Tu as tout de même réalisé plusieurs parades monstrueuses qui ont fait parler de toi. Tu penses que c’est un match qui peut lancer ta carrière ?Non, je ne pense pas. Pour l’instant, je suis bien dans mon petit club à jouer le week-end à mon niveau. Mon objectif pour le moment est de remonter au classement en championnat avec le Racing Besançon. Et après, j’aimerais monter en D2 avec ce club.
Malgré ce score fleuve, le public bisontin a été au rendez-vous (près de 4000 spectateurs) jusqu’au coup de sifflet final. Il t’a notamment ovationnée sur chacune de tes interventions. C’est quoi le secret des Bisontins pour toujours voir le bon côté des choses ? Les Bisontins sont des gens déterminés. Comme dit la devise de la Franche-Comté : « Comtois, rends-toi ! Nenni, ma foi ! » Ça signifie qu’il ne faut jamais rien lâcher, quoi qu’il arrive. Donc les supporters bisontins, c’est pareil : ils ne lâchent rien. En tout cas, c’était vraiment un match exceptionnel. D’habitude, on tourne autour de vingt spectateurs. Là, on en avait 4000 ! Il y a un stress supplémentaire, mais ça motive aussi. Ça donne envie de bien faire. Et puis, ça fait toujours plaisir d’entendre son prénom crié dans les tribunes. Même si c’est vrai que ça peut être gênant aussi quand on n’a pas l’habitude. D’autant plus quand on est un petit peu timide comme moi.

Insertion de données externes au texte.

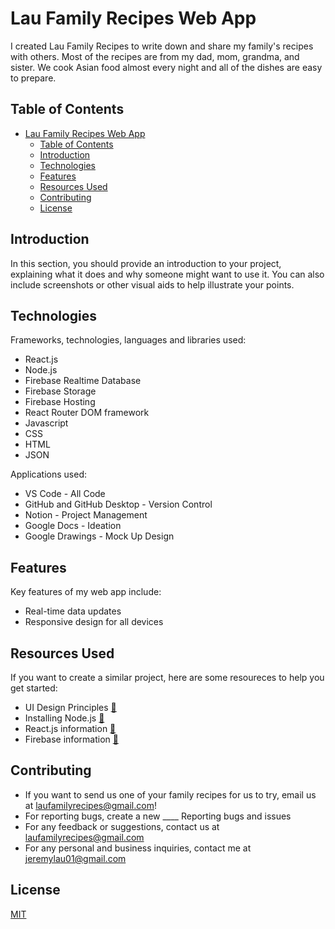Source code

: # Lau Family Recipes Web App
I created Lau Family Recipes to write down and share my family's recipes with others. Most of the recipes are from my dad, mom, grandma, and sister. We cook Asian food almost every night and all of the dishes are easy to prepare.

## Table of Contents
- [Lau Family Recipes Web App](#lau-family-recipes-web-app)
  - [Table of Contents](#table-of-contents)
  - [Introduction](#introduction)
  - [Technologies](#technologies)
  - [Features](#features)
  - [Resources Used](#resources-used)
  - [Contributing](#contributing)
  - [License](#license)

## Introduction
In this section, you should provide an introduction to your project, explaining what it does and why someone might want to use it. You can also include screenshots or other visual aids to help illustrate your points.

## Technologies
Frameworks, technologies, languages and libraries used:
- React.js
- Node.js
- Firebase Realtime Database
- Firebase Storage
- Firebase Hosting
- React Router DOM framework
- Javascript
- CSS
- HTML
- JSON

Applications used:
- VS Code - All Code
- GitHub and GitHub Desktop - Version Control
- Notion - Project Management
- Google Docs - Ideation 
- Google Drawings - Mock Up Design

## Features

Key features of my web app include:
- Real-time data updates
- Responsive design for all devices

## Resources Used

If you want to create a similar project, here are some resoureces to help you get started:
- UI Design Principles [🔗](https://dribbble.com/resources/ui-design-principles)
- Installing Node.js [🔗](https://nodejs.org/en)
- React.js information [🔗](https://react.dev/learn)
- Firebase information [🔗](https://firebase.google.com/docs/database)

## Contributing

- If you want to send us one of your family recipes for us to try, email us at laufamilyrecipes@gmail.com!
- For reporting bugs, create a new ____ Reporting bugs and issues
- For any feedback or suggestions, contact us at laufamilyrecipes@gmail.com
- For any personal and business inquiries, contact me at jeremylau01@gmail.com 

## License
[MIT](https://choosealicense.com/licenses/mit/)
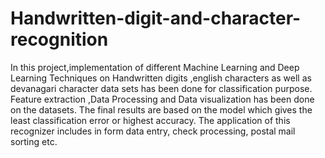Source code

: # Handwritten-digit-and-character-recognition
In this project,implementation of different Machine Learning and Deep Learning Techniques on Handwritten digits ,english characters as well as devanagari character data sets has been done for classification purpose. Feature extraction ,Data Processing and Data visualization has been done on the datasets. The final results are based on the model which gives the least classification error or highest accuracy. The application of this recognizer includes in form data entry, check processing, postal mail sorting etc.
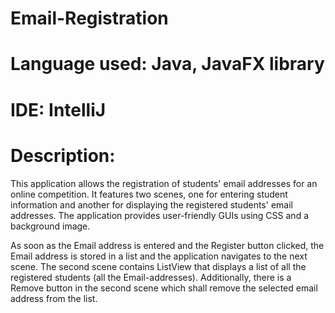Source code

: # Email-Registration

# Language used: Java, JavaFX library

# IDE: IntelliJ

# Description: 

This application allows the registration of students' email addresses for an online competition. It features two scenes, one for entering student information and another for displaying the registered students' email addresses. The application provides user-friendly GUIs using CSS and a background image.

As soon as the Email address is entered and the Register button clicked, the Email address is stored in a list and the application navigates to the next scene. The second scene contains ListView that displays a list of all the registered students (all the Email-addresses). Additionally, there is a Remove button in the second scene which shall remove the  selected email address from the list.
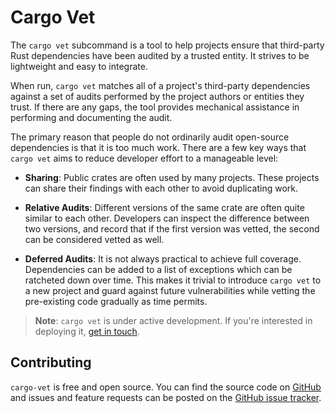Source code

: # Cargo Vet

The `cargo vet` subcommand is a tool to help projects ensure that third-party
Rust dependencies have been audited by a trusted entity. It strives to be
lightweight and easy to integrate.

When run, `cargo vet` matches all of a project's third-party dependencies
against a set of audits performed by the project authors or entities they trust.
If there are any gaps, the tool provides mechanical assistance in performing and
documenting the audit.

The primary reason that people do not ordinarily audit open-source dependencies
is that it is too much work. There are a few key ways that `cargo vet` aims to
reduce developer effort to a manageable level:

* **Sharing**: Public crates are often used by many projects. These projects can
share their findings with each other to avoid duplicating work.

* **Relative Audits**: Different versions of the same crate are often quite similar
to each other. Developers can inspect the difference between two versions, and record
that if the first version was vetted, the second can be considered vetted as well.

* **Deferred Audits**: It is not always practical to achieve full coverage.
Dependencies can be added to a list of exceptions which can be ratcheted down
over time. This makes it trivial to introduce `cargo vet` to a new project and
guard against future vulnerabilities while vetting the pre-existing code
gradually as time permits.

> **Note**: `cargo vet` is under active development. If you're interested in
> deploying it, [get in touch](mailto:bholley@mozilla.com).

## Contributing

`cargo-vet` is free and open source.
You can find the source code on [GitHub](https://github.com/mozilla/cargo-vet)
and issues and feature requests can be posted on the [GitHub issue tracker](https://github.com/mozilla/cargo-vet/issues).
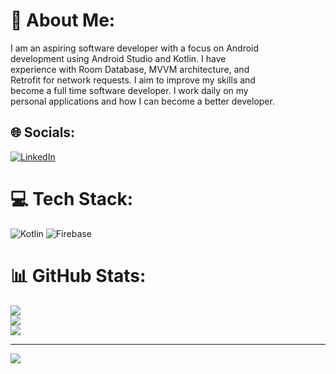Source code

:# 💫 About Me:
 I am an aspiring software developer with a focus on Android<br>development using Android Studio and Kotlin. I have<br>experience with Room Database, MVVM architecture, and<br>Retrofit for network requests. I aim to improve my skills and<br>become a full time software developer. I work daily on my<br>personal applications and how I can become a better developer. 

## 🌐 Socials:
[![LinkedIn](https://img.shields.io/badge/LinkedIn-%230077B5.svg?logo=linkedin&logoColor=white)]([https://linkedin.com/in/PetrosLyros](https://www.linkedin.com/in/petros-lyros-5285a4279/)) 

# 💻 Tech Stack:
![Kotlin](https://img.shields.io/badge/kotlin-%237F52FF.svg?style=for-the-badge&logo=kotlin&logoColor=white) ![Firebase](https://img.shields.io/badge/firebase-%23039BE5.svg?style=for-the-badge&logo=firebase)
# 📊 GitHub Stats:
![](https://github-readme-stats.vercel.app/api?username=Petroslyros&theme=dark&hide_border=false&include_all_commits=false&count_private=false)<br/>
![](https://github-readme-streak-stats.herokuapp.com/?user=Petroslyros&theme=dark&hide_border=false)<br/>
![](https://github-readme-stats.vercel.app/api/top-langs/?username=Petroslyros&theme=dark&hide_border=false&include_all_commits=false&count_private=false&layout=compact)

---
[![](https://visitcount.itsvg.in/api?id=Petroslyros&icon=0&color=11)](https://visitcount.itsvg.in)

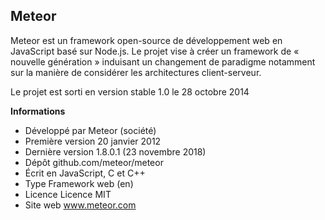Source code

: ## Meteor

Meteor est un framework open-source de développement web en JavaScript basé sur Node.js. Le projet vise à créer un framework de « nouvelle génération » induisant un changement de paradigme notamment sur la manière de considérer les architectures client-serveur.

Le projet est sorti en version stable 1.0 le 28 octobre 2014

**Informations**

 - Développé par	Meteor (société)
 - Première version	20 janvier 2012
 - Dernière version	1.8.0.1 (23 novembre 2018)
 - Dépôt	github.com/meteor/meteor
 - Écrit en	JavaScript, C et C++
 - Type	Framework web (en)
 - Licence	Licence MIT
 - Site web	www.meteor.com
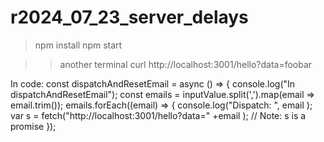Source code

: ﻿# r2024_07_23_server_delays

> npm install
> npm start

>> another terminal
>> curl http://localhost:3001/hello?data=foobar

In code:
const dispatchAndResetEmail = async () => { 
    console.log("In dispatchAndResetEmail");
    const emails = inputValue.split(',').map(email => email.trim());
    emails.forEach((email) => {
     console.log("Dispatch: ", email );
     var s = fetch("http://localhost:3001/hello?data=" +email  );
     // Note: s is a promise 
   });
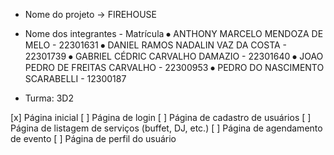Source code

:  - Nome do projeto -> FIREHOUSE

 - Nome dos integrantes - Matrícula 
⦁	ANTHONY MARCELO MENDOZA DE MELO - 22301631 
⦁	DANIEL RAMOS NADALIN VAZ DA COSTA - 22301739
⦁	GABRIEL CÉDRIC CARVALHO DAMAZIO - 22301640
⦁	JOAO PEDRO DE FREITAS CARVALHO - 22300953
⦁	PEDRO DO NASCIMENTO SCARABELLI - 12300187

 - Turma: 3D2

[x] Página inicial
[ ] Página de login
[ ] Página de cadastro de usuários
[ ] Página de listagem de serviços (buffet, DJ, etc.)
[ ] Página de agendamento de evento
[ ] Página de perfil do usuário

Tu as eu des compliments de la part des Lyonnaises après la rencontre ? Hegerberg m’a dit que j’avais fait de belles parades. Camille Abily aussi m’a félicitée à la fin du match. J’ai surtout discuté avec elle et Eugénie Le Sommer. C’est vraiment des superbes joueuses ! Je leur ai demandé en rigolant si elles n’auraient pas pu nous mettre moins de buts. Elles m’ont répondu que si elles n’avaient pas joué à leur niveau, ça aurait été un manque de respect. Elles ont joué à fond pour nous respecter. J’étais d’accord avec elles. Ça n’aurait servi à rien qu’elles se mettent à notre niveau. Nous, ce qu’on veut, c’est du beau jeu. On veut jouer contre les meilleures. Et puis, au moins, elles ont fait plaisir au public qui a vu des buts. C’est le principal.
Il paraît que vous avez dévalisé le vestiaire lyonnais après la rencontre pour garder des souvenirs du match. Qu’est-ce que tu as réussi à récupérer ? La moitié de l’équipe y est allée, au moins. Certaines ont récupéré des crampons ou des maillots. Moi, je n’y suis pas allée. Je ne sais pas trop pourquoi. J’avais encore des étoiles dans les yeux. Je crois que je ne réalisais toujours pas ce qu’il se passait. Mais je ne regrette pas de n’avoir rien récupéré. On a aussi eu le droit à trente minutes après la fin du match pour autographes et photos avec les joueuses. Mais pareil, les photos, je ne suis pas très fan. Je préfère profiter du moment.
On t’a parlé de ton match aujourd’hui à ton travail ? Des enfants sont venus me voir et ils ne m’ont parlé que du match. Il y en a un qui avait quatre ans. Il a raconté que je faisais du foot à tous ses copains. Il m’a dit : « T’es trop forte ! J’ai vu, t’as fait plein d’arrêts ! » Il était limite fan de moi. Ça fait toujours plaisir.